Es decir, si en 1978, fruto del proceso político de transición de la dictadura a la democracia, se aprobó la Constitución que recoge que la forma política del Estado español es la monarquía parlamentaria, mientras no se modifique aquella y consecuentemente se defina a España como Estado republicano, el Jefe del Estado seguirá siendo el sucesor de Juan Carlos I que corresponda, que eso es lo que dice el artículo 57 de la norma fundamental. Desde este punto de vista, es prácticamente un acto debido aprobar la ley orgánica que regula la abdicación y, ante la inexplicable ausencia de una ley general que regule esta clase de circunstancias, entiendo que la práctica totalidad de aquellos diputados y senadores del PSOE que afirman tener convicciones republicanas hayan votado favorablemente en las Cortes Generales, sin optar por abstenciones o ausencias simbólicas.
El respeto a la legalidad y a las instituciones no es una cuestión menor cuando la raíz de su construcción es democrática, incluso aunque la opción adoptada fuese convalidar la restauración de la monarquía, dentro de los compromisos que caracterizaron aquel intenso periodo. No es honesto intelectualmente despreciar que en España la elección del sistema monárquico fue acordada mayoritariamente al elaborar la Carta Magna por unas Cortes que devinieron constituyentes (no fueron elegidas estrictamente como tales en 1977) y al dar su respaldo el cuerpo electoral el 6 de diciembre de 1978, siendo además el Rey una figura limitada a cometidos representativos, sin atribuciones sustanciales.
No obstante, hasta aquí puede llegar la comprensión del proceso de sucesión vivido en las últimas semanas, porque cuando del debate sobre la forma del Estado se trata, no hay modo de afrontar racionalmente el cúmulo de asunciones que se dan por sentadas. El hecho de que una dinastía tenga el monopolio de la Jefatura del Estado no se sostiene en un debate neutral, se mire como se mire. Esta exclusiva provoca que los asuntos de familia, siempre llamados al repelente cuchicheo, se conviertan en materia de Estado, hasta tal punto que la propia Constitución contemple que el matrimonio de los sucesores en el trono no puede efectuarse contra la expresa prohibición del Rey y de las Cortes Generales; no vaya a ser que las razones del corazón que la razón no entiende provoquen un conflicto de Estado.

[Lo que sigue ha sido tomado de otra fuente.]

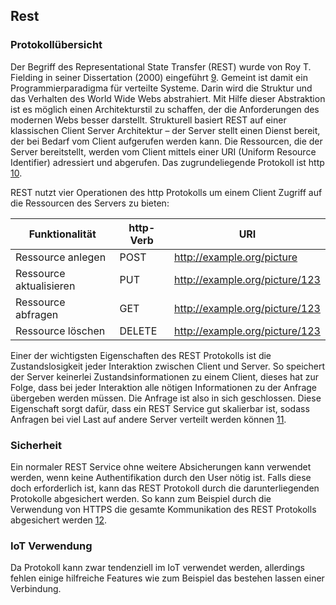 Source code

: ## Rest
### Protokollübersicht
Der Begriff des Representational State Transfer (REST) wurde von Roy T. Fielding in seiner Dissertation (2000) eingeführt [9](Quellen.md). Gemeint ist damit ein Programmierparadigma für verteilte Systeme. Darin wird die Struktur und das Verhalten des World Wide Webs abstrahiert. Mit Hilfe dieser Abstraktion ist es möglich einen Architekturstil zu schaffen, der die Anforderungen des modernen Webs besser darstellt. Strukturell basiert REST auf einer klassischen Client Server Architektur – der Server stellt einen Dienst bereit, der bei Bedarf vom Client aufgerufen werden kann. Die Ressourcen, die der Server bereitstellt, werden vom Client mittels einer URI (Uniform Resource Identifier) adressiert und abgerufen. Das zugrundeliegende Protokoll ist http [10](Quellen.md).

REST nutzt vier Operationen des http Protokolls um einem Client Zugriff auf die Ressourcen des Servers zu bieten: 

| Funktionalität | http-Verb | URI |
| ------------- | ------------- | ------------- |
| Ressource anlegen | POST | http://example.org/picture |
| Ressource aktualisieren | PUT | http://example.org/picture/123 |
| Ressource abfragen | GET | http://example.org/picture/123 |
| Ressource löschen | DELETE | http://example.org/picture/123 |

Einer der wichtigsten Eigenschaften des REST Protokolls ist die Zustandslosigkeit jeder Interaktion zwischen Client und Server. So speichert der Server keinerlei Zustandsinformationen zu einem Client, dieses hat zur Folge, dass bei jeder Interaktion alle nötigen Informationen zu der Anfrage übergeben werden müssen. Die Anfrage ist also in sich geschlossen. Diese Eigenschaft sorgt dafür, dass ein REST Service gut skalierbar ist, sodass Anfragen bei viel Last auf andere Server verteilt werden können [11](Quellen.md).
### Sicherheit
Ein normaler REST Service ohne weitere Absicherungen kann verwendet werden, wenn keine Authentifikation durch den User nötig ist. Falls diese doch erforderlich ist, kann das REST Protokoll durch die darunterliegenden Protokolle abgesichert werden. So kann zum Beispiel durch die Verwendung von HTTPS die gesamte Kommunikation des REST Protokolls abgesichert werden [12](Quellen.md).

### IoT Verwendung
Da Protokoll kann zwar tendenziell im IoT verwendet werden, allerdings fehlen einige hilfreiche Features wie zum Beispiel das bestehen lassen einer Verbindung.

Someter la Jefatura del Estado a los avatares de toda la naturaleza que le sucedan a una familia y a sus componentes es un sinsentido por muy tradicional y constitucional que actualmente sea.
Por no hablar del insoportable atavismo que representa la prevalencia del hombre sobre la mujer como discriminación de rango constitucional, añadida a la propia de otorgarle a una estirpe la Jefatura del Estado. Dentro de las heterodoxas consecuencias de la monarquía también está el hecho de que una niña de 8 años esté sometida desde ya mismo al escrutinio público, no en vano, si no le traen un hermanito al mundo ni se produce un cambio en la forma del Estado heredará un día su Jefatura; o sea que a la pobre cría no se le puede ocurrir hacer las tonterías propias de la adolescencia y si las hace tendrán repercusiones políticas, lo que ya es de por sí un absurdo inherente al sistema. Por no hablar del acoso mediático y la intromisión de las multitudes a que jamás se acostumbrará, como ya aparenta su comprensible cara de susto en muchas de las fotografías de los actos de proclamación de su padre. Someter, en definitiva, la Jefatura del Estado a los avatares de toda naturaleza que le sucedan a una familia en concreto y a sus componentes es al fin y a la postre un sinsentido que no conviene perder de vista por muy tradicional y constitucional que actualmente sea. Otras secuelas anómalas del sistema monárquico, más funcionales que de concepto, tienen otro calado mayor, porque a nuestro sistema político le falta una Jefatura de Estado verdaderamente activa como árbitro y moderador de los poderes del Estado, cosa que en una democracia consolidada un Rey no podrá ejercer jamás sin extralimitarse indebidamente, incluso aquel que hipotéticamente esté revestido por su proceder y trayectoria de cierta auctoritas.
Por eso en este contexto histórico, aunque se acate el sistema monárquico y se constate que hasta la fecha no existe un acuerdo de suficiente amplitud para reemplazarlo, es perfectamente legítimo e incluso indispensable poner de relevancia la necesidad de superarlo a corto o medio plazo, promoviendo una reforma constitucional que, entre otros cambios posibles, contemple la forma política republicana, extendiendo el principio democrático hasta la Jefatura del Estado, donde no haya espacio para someter irremediablemente el devenir de las instituciones a los azares personales de cualquier linaje.